The Cigs did “Louie Louie” and one of their numbers altered to a reggae beat, and it was great fun hearing them do different stuff than is their wont. They did “These Are Wild Times” with more energy than I’ve ever heard before, and by god, the song fit the occasion. They ended one song with incredible power and speed and I couldn’t believe I was hearing it. My eyes grew rounder and rounder (Melanie said later my eyes looked like hubcaps) and I could only point in speechless amazement at the stage while my companions laughed and cried, “Yes, you really heard that!” It was like an acoustic orgasm.
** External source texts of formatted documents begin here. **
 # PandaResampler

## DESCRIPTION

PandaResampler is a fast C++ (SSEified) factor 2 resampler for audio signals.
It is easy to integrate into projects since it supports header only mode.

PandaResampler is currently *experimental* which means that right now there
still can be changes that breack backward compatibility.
Everything is now fading together in my recollection from particulars to a golden haze of joy. I recall Bill D. with a tremendous grin on his face, mouth wide a-gape; I poured my beer down his gullet, where it disappeared without stopping the big grin. “The Orangies,” the followers of some Indian swami, people who wander Bloomington streets garbed all in orange clothes, showed up and had one hell of a time. They danced madly and kept whooping for some reason of their own. Bill D., who had been wearing a sweat-drenched turtleneck sweater, reappeared in an orange shirt loaned by one of the Orangies.
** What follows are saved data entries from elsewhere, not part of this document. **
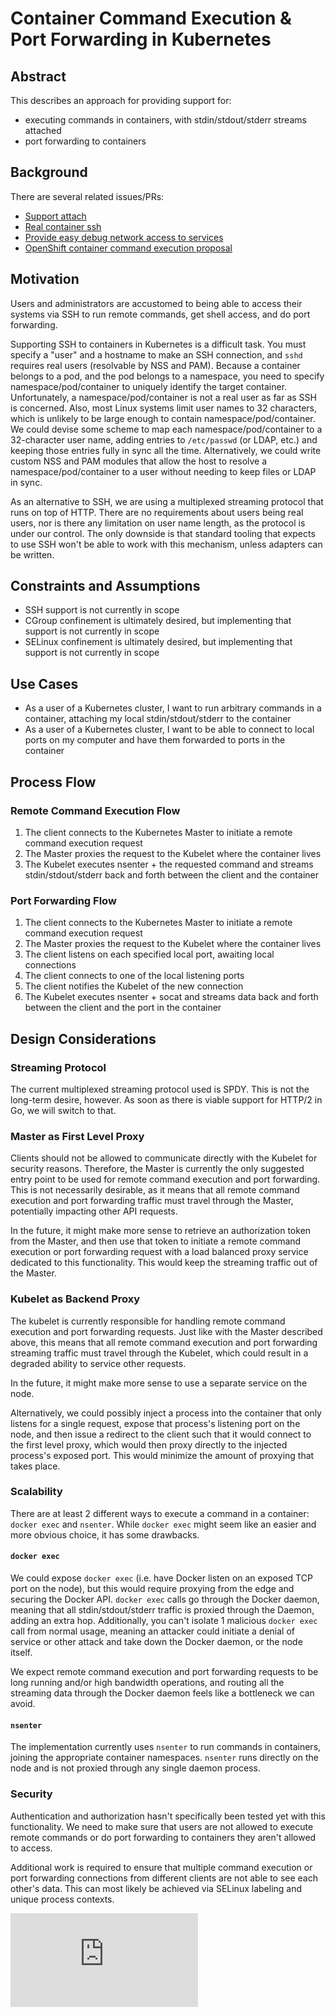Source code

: <!-- BEGIN MUNGE: UNVERSIONED_WARNING -->


<!-- END MUNGE: UNVERSIONED_WARNING -->

# Container Command Execution & Port Forwarding in Kubernetes

## Abstract

This describes an approach for providing support for:

- executing commands in containers, with stdin/stdout/stderr streams attached
- port forwarding to containers

## Background

There are several related issues/PRs:

- [Support attach](http://issue.k8s.io/1521)
- [Real container ssh](http://issue.k8s.io/1513)
- [Provide easy debug network access to services](http://issue.k8s.io/1863)
- [OpenShift container command execution proposal](https://github.com/openshift/origin/pull/576)

## Motivation

Users and administrators are accustomed to being able to access their systems
via SSH to run remote commands, get shell access, and do port forwarding.

Supporting SSH to containers in Kubernetes is a difficult task. You must
specify a "user" and a hostname to make an SSH connection, and `sshd` requires
real users (resolvable by NSS and PAM). Because a container belongs to a pod,
and the pod belongs to a namespace, you need to specify namespace/pod/container
to uniquely identify the target container. Unfortunately, a
namespace/pod/container is not a real user as far as SSH is concerned. Also,
most Linux systems limit user names to 32 characters, which is unlikely to be
large enough to contain namespace/pod/container. We could devise some scheme to
map each namespace/pod/container to a 32-character user name, adding entries to
`/etc/passwd` (or LDAP, etc.) and keeping those entries fully in sync all the
time. Alternatively, we could write custom NSS and PAM modules that allow the
host to resolve a namespace/pod/container to a user without needing to keep
files or LDAP in sync.

As an alternative to SSH, we are using a multiplexed streaming protocol that
runs on top of HTTP. There are no requirements about users being real users,
nor is there any limitation on user name length, as the protocol is under our
control. The only downside is that standard tooling that expects to use SSH
won't be able to work with this mechanism, unless adapters can be written.

## Constraints and Assumptions

- SSH support is not currently in scope
- CGroup confinement is ultimately desired, but implementing that support is not currently in scope
- SELinux confinement is ultimately desired, but implementing that support is not currently in scope

## Use Cases

- As a user of a Kubernetes cluster, I want to run arbitrary commands in a container, attaching my local stdin/stdout/stderr to the container
- As a user of a Kubernetes cluster, I want to be able to connect to local ports on my computer and have them forwarded to ports in the container

## Process Flow

### Remote Command Execution Flow

1. The client connects to the Kubernetes Master to initiate a remote command execution
request
2. The Master proxies the request to the Kubelet where the container lives
3. The Kubelet executes nsenter + the requested command and streams stdin/stdout/stderr back and forth between the client and the container

### Port Forwarding Flow

1. The client connects to the Kubernetes Master to initiate a remote command execution
request
2. The Master proxies the request to the Kubelet where the container lives
3. The client listens on each specified local port, awaiting local connections
4. The client connects to one of the local listening ports
4. The client notifies the Kubelet of the new connection
5. The Kubelet executes nsenter + socat and streams data back and forth between the client and the port in the container


## Design Considerations

### Streaming Protocol

The current multiplexed streaming protocol used is SPDY. This is not the
long-term desire, however. As soon as there is viable support for HTTP/2 in Go,
we will switch to that.

### Master as First Level Proxy

Clients should not be allowed to communicate directly with the Kubelet for
security reasons. Therefore, the Master is currently the only suggested entry
point to be used for remote command execution and port forwarding. This is not
necessarily desirable, as it means that all remote command execution and port
forwarding traffic must travel through the Master, potentially impacting other
API requests.

In the future, it might make more sense to retrieve an authorization token from
the Master, and then use that token to initiate a remote command execution or
port forwarding request with a load balanced proxy service dedicated to this
functionality. This would keep the streaming traffic out of the Master.

### Kubelet as Backend Proxy

The kubelet is currently responsible for handling remote command execution and
port forwarding requests. Just like with the Master described above, this means
that all remote command execution and port forwarding streaming traffic must
travel through the Kubelet, which could result in a degraded ability to service
other requests.

In the future, it might make more sense to use a separate service on the node.

Alternatively, we could possibly inject a process into the container that only
listens for a single request, expose that process's listening port on the node,
and then issue a redirect to the client such that it would connect to the first
level proxy, which would then proxy directly to the injected process's exposed
port. This would minimize the amount of proxying that takes place.

### Scalability

There are at least 2 different ways to execute a command in a container:
`docker exec` and `nsenter`. While `docker exec` might seem like an easier and
more obvious choice, it has some drawbacks.

#### `docker exec`

We could expose `docker exec` (i.e. have Docker listen on an exposed TCP port
on the node), but this would require proxying from the edge and securing the
Docker API. `docker exec` calls go through the Docker daemon, meaning that all
stdin/stdout/stderr traffic is proxied through the Daemon, adding an extra hop.
Additionally, you can't isolate 1 malicious `docker exec` call from normal
usage, meaning an attacker could initiate a denial of service or other attack
and take down the Docker daemon, or the node itself.

We expect remote command execution and port forwarding requests to be long
running and/or high bandwidth operations, and routing all the streaming data
through the Docker daemon feels like a bottleneck we can avoid.

#### `nsenter`

The implementation currently uses `nsenter` to run commands in containers,
joining the appropriate container namespaces. `nsenter` runs directly on the
node and is not proxied through any single daemon process.

### Security

Authentication and authorization hasn't specifically been tested yet with this
functionality. We need to make sure that users are not allowed to execute
remote commands or do port forwarding to containers they aren't allowed to
access.

Additional work is required to ensure that multiple command execution or port forwarding connections from different clients are not able to see each other's data. This can most likely be achieved via SELinux labeling and unique process contexts.




<!-- BEGIN MUNGE: IS_VERSIONED -->
  <!-- TAG IS_VERSIONED -->
  <!-- END MUNGE: IS_VERSIONED -->


<!-- BEGIN MUNGE: GENERATED_ANALYTICS -->
[![Analytics](https://kubernetes-site.appspot.com/UA-36037335-10/GitHub/docs/design/command_execution_port_forwarding.md?pixel)]()
<!-- END MUNGE: GENERATED_ANALYTICS -->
At last that evil son of a bitch, huge Greg M. arrived, drunk on his ass and incoherent, summoned by Steve G. out of a spirit of perverseness. All 300 pounds of him staggered on stage and commandeered a microphone, and he babbled drunkenly of the auspicious occasion of the anniversary of the restaurant: “It’sh been four yearsh shince the reshtaurant first opened—four years shince we firsht got shick—” and so on. I began to think he’d never get off stage. He did at last, but stripped off all his clothes and staggered around stark naked, his great belly obscenely bobbing. The sight was so repulsive to me that I could scarcely bear it. I kept my face turned from his offensiveness as well as I could. Michael C. was equally repulsed, especially when Greg came over and hugged Michael to his chest. Greg at last put his clothes back on, thank god, but commandeered the microphone once again to blabber mindlessly into it. Everyone was grossing out and leaving. The Cigs seemed struck by confusion, and the two or three last songs they played seemed to lose their heart. The crowd diminished by half within the fifteen minutes after Greg’s first appearance. Afterwards it was agreed that “he stole the vibes,” “he was an energy thief.” Whatever, he finished off the party.